Jeudi 22 mai, j’ai assisté à l’assemblée générale de la Banque alimentaire (BA). Cela a été l’occasion d’un retour sur l’année écoulée fait par le président Claude Koestler, dans le cadre de son rapport moral. Il a rappelé ce qui a fait les hauts et les bas des 12 derniers mois. Les bas étant d’abord ceux qui ont pesé toute l’année sur les approvisionnements et ceux venant de la situation économique et sociale qui accroit sans cesse les besoins. Mais cela a pu être compensé par le développement de la couverture géographique de la banque alimentaire et l’amélioration du fonctionnement.

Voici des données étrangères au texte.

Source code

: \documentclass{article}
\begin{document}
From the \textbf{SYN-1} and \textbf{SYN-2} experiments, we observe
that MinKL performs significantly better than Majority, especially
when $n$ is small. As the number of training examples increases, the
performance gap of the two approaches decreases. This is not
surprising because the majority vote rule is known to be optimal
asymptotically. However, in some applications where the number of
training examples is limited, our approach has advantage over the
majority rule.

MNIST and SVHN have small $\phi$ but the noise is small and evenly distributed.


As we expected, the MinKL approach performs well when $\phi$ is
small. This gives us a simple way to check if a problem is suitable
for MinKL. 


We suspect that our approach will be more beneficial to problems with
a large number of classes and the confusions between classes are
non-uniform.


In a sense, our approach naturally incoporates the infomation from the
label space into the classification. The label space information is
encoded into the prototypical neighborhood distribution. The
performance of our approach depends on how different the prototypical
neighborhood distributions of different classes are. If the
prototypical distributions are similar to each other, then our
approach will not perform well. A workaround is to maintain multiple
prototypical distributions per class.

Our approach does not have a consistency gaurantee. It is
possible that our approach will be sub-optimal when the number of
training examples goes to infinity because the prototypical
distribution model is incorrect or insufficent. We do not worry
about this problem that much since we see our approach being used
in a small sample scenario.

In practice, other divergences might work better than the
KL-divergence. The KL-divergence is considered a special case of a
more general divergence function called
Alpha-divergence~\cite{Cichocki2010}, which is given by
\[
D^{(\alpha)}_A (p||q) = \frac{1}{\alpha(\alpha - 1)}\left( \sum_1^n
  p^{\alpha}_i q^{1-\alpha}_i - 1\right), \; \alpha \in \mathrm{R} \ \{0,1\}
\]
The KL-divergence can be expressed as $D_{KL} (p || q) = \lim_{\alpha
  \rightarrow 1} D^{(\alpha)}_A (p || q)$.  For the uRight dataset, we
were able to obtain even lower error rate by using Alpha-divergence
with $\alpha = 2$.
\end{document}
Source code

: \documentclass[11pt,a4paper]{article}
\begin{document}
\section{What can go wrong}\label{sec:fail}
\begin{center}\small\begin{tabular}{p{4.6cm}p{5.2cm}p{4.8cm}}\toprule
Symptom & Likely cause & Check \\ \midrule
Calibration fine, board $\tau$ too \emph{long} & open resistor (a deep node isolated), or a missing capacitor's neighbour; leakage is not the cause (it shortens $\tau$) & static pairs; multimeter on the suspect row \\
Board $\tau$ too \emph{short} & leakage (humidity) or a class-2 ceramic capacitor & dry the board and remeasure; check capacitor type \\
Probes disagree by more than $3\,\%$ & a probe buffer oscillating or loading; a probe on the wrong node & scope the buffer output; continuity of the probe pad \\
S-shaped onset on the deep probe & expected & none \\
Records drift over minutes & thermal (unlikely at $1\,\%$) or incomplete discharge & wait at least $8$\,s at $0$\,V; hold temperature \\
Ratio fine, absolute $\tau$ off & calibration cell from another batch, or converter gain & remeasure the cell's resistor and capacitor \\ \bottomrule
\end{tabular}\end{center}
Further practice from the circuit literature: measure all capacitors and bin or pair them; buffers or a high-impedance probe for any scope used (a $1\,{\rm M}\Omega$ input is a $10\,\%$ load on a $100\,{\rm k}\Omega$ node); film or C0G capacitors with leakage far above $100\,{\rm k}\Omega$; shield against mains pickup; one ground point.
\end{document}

Face à l’augmentation des besoins, les bénévoles et salariés de la BA ont constaté des difficultés de plus en plus importantes pour assurer l’approvisionnement. D’abord, parce que la rationalisation de la gestion de certains magasins a permis de réduire les gaspillages, ce qui est positif. Ensuite, parce que la conjoncture économique et sociale, en diminuant la consommation, a atteint le modèle économique des magasins. Enfin, parce que les modes de consommation ont changé. Le développement des drives diminue les stocks notamment.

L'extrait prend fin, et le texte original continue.